(Brief): Reproduce the data that follows in its entirety, character for character.

(Input):
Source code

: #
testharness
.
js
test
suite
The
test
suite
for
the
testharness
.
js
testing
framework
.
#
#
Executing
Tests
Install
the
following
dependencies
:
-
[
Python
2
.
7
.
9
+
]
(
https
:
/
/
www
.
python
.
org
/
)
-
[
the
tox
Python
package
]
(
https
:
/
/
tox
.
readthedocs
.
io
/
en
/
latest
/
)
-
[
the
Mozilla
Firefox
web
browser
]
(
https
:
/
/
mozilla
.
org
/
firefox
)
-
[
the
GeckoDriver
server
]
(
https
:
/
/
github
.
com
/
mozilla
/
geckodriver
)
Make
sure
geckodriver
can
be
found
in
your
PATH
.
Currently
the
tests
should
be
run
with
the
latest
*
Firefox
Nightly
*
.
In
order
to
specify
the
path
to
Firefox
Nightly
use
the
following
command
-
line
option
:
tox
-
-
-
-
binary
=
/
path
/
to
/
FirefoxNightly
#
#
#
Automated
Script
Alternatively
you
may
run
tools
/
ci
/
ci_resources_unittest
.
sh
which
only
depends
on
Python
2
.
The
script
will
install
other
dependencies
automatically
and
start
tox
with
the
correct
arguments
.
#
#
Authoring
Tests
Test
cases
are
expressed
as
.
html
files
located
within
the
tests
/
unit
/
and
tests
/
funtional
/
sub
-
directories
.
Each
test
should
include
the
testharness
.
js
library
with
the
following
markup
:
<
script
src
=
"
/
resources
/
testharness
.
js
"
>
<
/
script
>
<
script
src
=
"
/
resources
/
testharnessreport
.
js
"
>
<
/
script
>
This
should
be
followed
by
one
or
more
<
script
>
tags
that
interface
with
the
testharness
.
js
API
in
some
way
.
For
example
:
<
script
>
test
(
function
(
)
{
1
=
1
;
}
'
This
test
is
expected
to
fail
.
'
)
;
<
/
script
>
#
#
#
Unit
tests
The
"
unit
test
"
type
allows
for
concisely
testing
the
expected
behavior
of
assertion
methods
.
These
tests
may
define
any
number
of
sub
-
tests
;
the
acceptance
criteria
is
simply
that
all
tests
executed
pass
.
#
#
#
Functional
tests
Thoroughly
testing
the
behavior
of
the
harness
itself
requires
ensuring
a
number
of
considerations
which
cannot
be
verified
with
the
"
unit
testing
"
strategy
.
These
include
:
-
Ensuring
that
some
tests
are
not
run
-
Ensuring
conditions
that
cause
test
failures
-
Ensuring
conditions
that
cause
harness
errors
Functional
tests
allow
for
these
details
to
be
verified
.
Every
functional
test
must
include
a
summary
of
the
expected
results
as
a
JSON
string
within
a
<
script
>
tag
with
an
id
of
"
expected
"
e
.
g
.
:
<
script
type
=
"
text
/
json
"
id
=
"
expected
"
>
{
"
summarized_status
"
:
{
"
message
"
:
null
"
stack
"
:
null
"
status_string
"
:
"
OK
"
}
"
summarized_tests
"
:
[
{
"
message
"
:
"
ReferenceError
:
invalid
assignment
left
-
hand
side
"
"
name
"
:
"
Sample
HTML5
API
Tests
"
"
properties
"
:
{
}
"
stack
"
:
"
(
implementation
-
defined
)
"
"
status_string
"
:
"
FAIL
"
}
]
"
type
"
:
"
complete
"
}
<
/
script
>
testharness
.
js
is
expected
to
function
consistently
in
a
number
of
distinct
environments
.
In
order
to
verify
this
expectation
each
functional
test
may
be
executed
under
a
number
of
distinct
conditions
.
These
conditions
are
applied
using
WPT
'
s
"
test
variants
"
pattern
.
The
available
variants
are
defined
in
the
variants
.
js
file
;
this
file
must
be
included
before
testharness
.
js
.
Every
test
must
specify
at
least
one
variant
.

(Problem solution):
Source code

: #
testharness
.
js
test
suite
The
test
suite
for
the
testharness
.
js
testing
framework
.
#
#
Executing
Tests
Install
the
following
dependencies
:
-
[
Python
2
.
7
.
9
+
]
(
https
:
/
/
www
.
python
.
org
/
)
-
[
the
tox
Python
package
]
(
https
:
/
/
tox
.
readthedocs
.
io
/
en
/
latest
/
)
-
[
the
Mozilla
Firefox
web
browser
]
(
https
:
/
/
mozilla
.
org
/
firefox
)
-
[
the
GeckoDriver
server
]
(
https
:
/
/
github
.
com
/
mozilla
/
geckodriver
)
Make
sure
geckodriver
can
be
found
in
your
PATH
.
Currently
the
tests
should
be
run
with
the
latest
*
Firefox
Nightly
*
.
In
order
to
specify
the
path
to
Firefox
Nightly
use
the
following
command
-
line
option
:
tox
-
-
-
-
binary
=
/
path
/
to
/
FirefoxNightly
#
#
#
Automated
Script
Alternatively
you
may
run
tools
/
ci
/
ci_resources_unittest
.
sh
which
only
depends
on
Python
2
.
The
script
will
install
other
dependencies
automatically
and
start
tox
with
the
correct
arguments
.
#
#
Authoring
Tests
Test
cases
are
expressed
as
.
html
files
located
within
the
tests
/
unit
/
and
tests
/
funtional
/
sub
-
directories
.
Each
test
should
include
the
testharness
.
js
library
with
the
following
markup
:
<
script
src
=
"
/
resources
/
testharness
.
js
"
>
<
/
script
>
<
script
src
=
"
/
resources
/
testharnessreport
.
js
"
>
<
/
script
>
This
should
be
followed
by
one
or
more
<
script
>
tags
that
interface
with
the
testharness
.
js
API
in
some
way
.
For
example
:
<
script
>
test
(
function
(
)
{
1
=
1
;
}
'
This
test
is
expected
to
fail
.
'
)
;
<
/
script
>
#
#
#
Unit
tests
The
"
unit
test
"
type
allows
for
concisely
testing
the
expected
behavior
of
assertion
methods
.
These
tests
may
define
any
number
of
sub
-
tests
;
the
acceptance
criteria
is
simply
that
all
tests
executed
pass
.
#
#
#
Functional
tests
Thoroughly
testing
the
behavior
of
the
harness
itself
requires
ensuring
a
number
of
considerations
which
cannot
be
verified
with
the
"
unit
testing
"
strategy
.
These
include
:
-
Ensuring
that
some
tests
are
not
run
-
Ensuring
conditions
that
cause
test
failures
-
Ensuring
conditions
that
cause
harness
errors
Functional
tests
allow
for
these
details
to
be
verified
.
Every
functional
test
must
include
a
summary
of
the
expected
results
as
a
JSON
string
within
a
<
script
>
tag
with
an
id
of
"
expected
"
e
.
g
.
:
<
script
type
=
"
text
/
json
"
id
=
"
expected
"
>
{
"
summarized_status
"
:
{
"
message
"
:
null
"
stack
"
:
null
"
status_string
"
:
"
OK
"
}
"
summarized_tests
"
:
[
{
"
message
"
:
"
ReferenceError
:
invalid
assignment
left
-
hand
side
"
"
name
"
:
"
Sample
HTML5
API
Tests
"
"
properties
"
:
{
}
"
stack
"
:
"
(
implementation
-
defined
)
"
"
status_string
"
:
"
FAIL
"
}
]
"
type
"
:
"
complete
"
}
<
/
script
>
testharness
.
js
is
expected
to
function
consistently
in
a
number
of
distinct
environments
.
In
order
to
verify
this
expectation
each
functional
test
may
be
executed
under
a
number
of
distinct
conditions
.
These
conditions
are
applied
using
WPT
'
s
"
test
variants
"
pattern
.
The
available
variants
are
defined
in
the
variants
.
js
file
;
this
file
must
be
included
before
testharness
.
js
.
Every
test
must
specify
at
least
one
variant
.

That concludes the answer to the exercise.